**Task statement**: Copy everything in the data below exactly except the pictures.

**Provided data**:

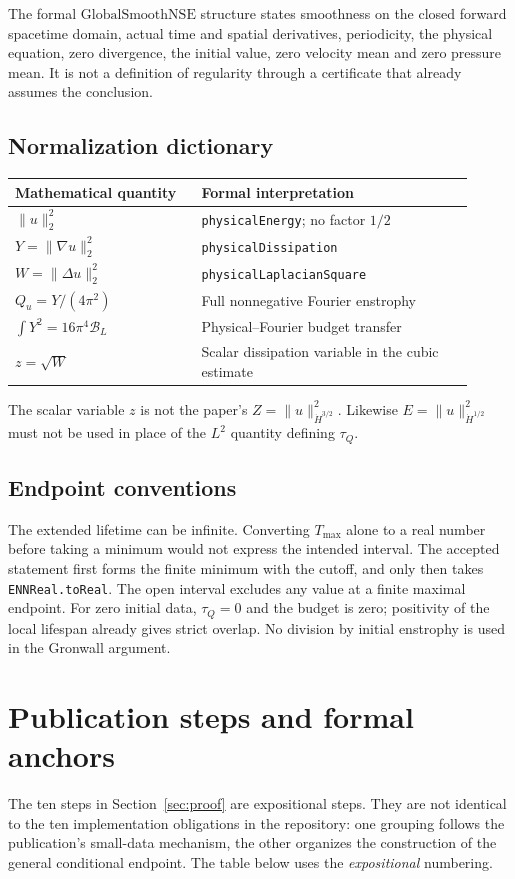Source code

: \documentclass[11pt,a4paper]{article}
\numberwithin{equation}{section}
\theoremstyle{plain}
\theoremstyle{definition}
\theoremstyle{remark}
\newcommand{\HH}[1]{\dot H^{#1}}
\newcommand{\norm}[2]{\lVert #1\rVert_{#2}}
\newcommand{\Tmax}{T_{\max}}
\newcommand{\tq}{\tau_Q}
\newcommand{\Budget}{\mathcal B}
\newcommand{\decl}[1]{\begingroup\small\nolinkurl{#1}\endgroup}
\begin{document}
The formal $\mathrm{GlobalSmoothNSE}$ structure states smoothness on the
closed forward spacetime domain, actual time and spatial derivatives,
periodicity, the physical equation, zero divergence, the initial value,
zero velocity mean and zero pressure mean. It is not a definition of
regularity through a certificate that already assumes the conclusion.

\subsection{Normalization dictionary}
\begin{center}
\begin{tabular}{p{0.37\linewidth}p{0.54\linewidth}}
\toprule
Mathematical quantity & Formal interpretation\\
\midrule
$\norm{u}{2}^2$ & \decl{physicalEnergy}; no factor $1/2$\\[4pt]
$Y=\norm{\nabla u}{2}^2$ & \decl{physicalDissipation}\\[4pt]
$W=\norm{\Delta u}{2}^2$ & \decl{physicalLaplacianSquare}\\[4pt]
$Q_u=Y/(4\pi^2)$ & Full nonnegative Fourier enstrophy\\[4pt]
$\int Y^2=16\pi^4\Budget_L$ & Physical--Fourier budget transfer\\[4pt]
$z=\sqrt W$ & Scalar dissipation variable in the cubic estimate\\
\bottomrule
\end{tabular}
\end{center}
The scalar variable $z$ is not the paper's $Z=\norm{u}{\HH{3/2}}^2$.
Likewise $E=\norm{u}{\HH{1/2}}^2$ must not be used in place of the
$L^2$ quantity defining $\tq$.

\subsection{Endpoint conventions}
The extended lifetime can be infinite. Converting $\Tmax$ alone to a
real number before taking a minimum would not express the intended
interval. The accepted statement first forms the finite minimum with
the cutoff, and only then takes \decl{ENNReal.toReal}.
The open interval excludes any value at a finite maximal endpoint.
For zero initial data, $\tq=0$ and the budget is zero; positivity of the
local lifespan already gives strict overlap. No division by initial
enstrophy is used in the Gronwall argument.

\section{Publication steps and formal anchors}\label{app:anchors}
The ten steps in Section~\ref{sec:proof} are expositional steps. They are
not identical to the ten implementation obligations in the repository:
one grouping follows the publication's small-data mechanism, the other
organizes the construction of the general conditional endpoint.
The table below uses the \emph{expositional} numbering.
\end{document}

**Task output**:
Source code

: \documentclass[11pt,a4paper]{article}
\numberwithin{equation}{section}
\theoremstyle{plain}
\theoremstyle{definition}
\theoremstyle{remark}
\newcommand{\HH}[1]{\dot H^{#1}}
\newcommand{\norm}[2]{\lVert #1\rVert_{#2}}
\newcommand{\Tmax}{T_{\max}}
\newcommand{\tq}{\tau_Q}
\newcommand{\Budget}{\mathcal B}
\newcommand{\decl}[1]{\begingroup\small\nolinkurl{#1}\endgroup}
\begin{document}
The formal $\mathrm{GlobalSmoothNSE}$ structure states smoothness on the
closed forward spacetime domain, actual time and spatial derivatives,
periodicity, the physical equation, zero divergence, the initial value,
zero velocity mean and zero pressure mean. It is not a definition of
regularity through a certificate that already assumes the conclusion.

\subsection{Normalization dictionary}
\begin{center}
\begin{tabular}{p{0.37\linewidth}p{0.54\linewidth}}
\toprule
Mathematical quantity & Formal interpretation\\
\midrule
$\norm{u}{2}^2$ & \decl{physicalEnergy}; no factor $1/2$\\[4pt]
$Y=\norm{\nabla u}{2}^2$ & \decl{physicalDissipation}\\[4pt]
$W=\norm{\Delta u}{2}^2$ & \decl{physicalLaplacianSquare}\\[4pt]
$Q_u=Y/(4\pi^2)$ & Full nonnegative Fourier enstrophy\\[4pt]
$\int Y^2=16\pi^4\Budget_L$ & Physical--Fourier budget transfer\\[4pt]
$z=\sqrt W$ & Scalar dissipation variable in the cubic estimate\\
\bottomrule
\end{tabular}
\end{center}
The scalar variable $z$ is not the paper's $Z=\norm{u}{\HH{3/2}}^2$.
Likewise $E=\norm{u}{\HH{1/2}}^2$ must not be used in place of the
$L^2$ quantity defining $\tq$.

\subsection{Endpoint conventions}
The extended lifetime can be infinite. Converting $\Tmax$ alone to a
real number before taking a minimum would not express the intended
interval. The accepted statement first forms the finite minimum with
the cutoff, and only then takes \decl{ENNReal.toReal}.
The open interval excludes any value at a finite maximal endpoint.
For zero initial data, $\tq=0$ and the budget is zero; positivity of the
local lifespan already gives strict overlap. No division by initial
enstrophy is used in the Gronwall argument.

\section{Publication steps and formal anchors}\label{app:anchors}
The ten steps in Section~\ref{sec:proof} are expositional steps. They are
not identical to the ten implementation obligations in the repository:
one grouping follows the publication's small-data mechanism, the other
organizes the construction of the general conditional endpoint.
The table below uses the \emph{expositional} numbering.
\end{document}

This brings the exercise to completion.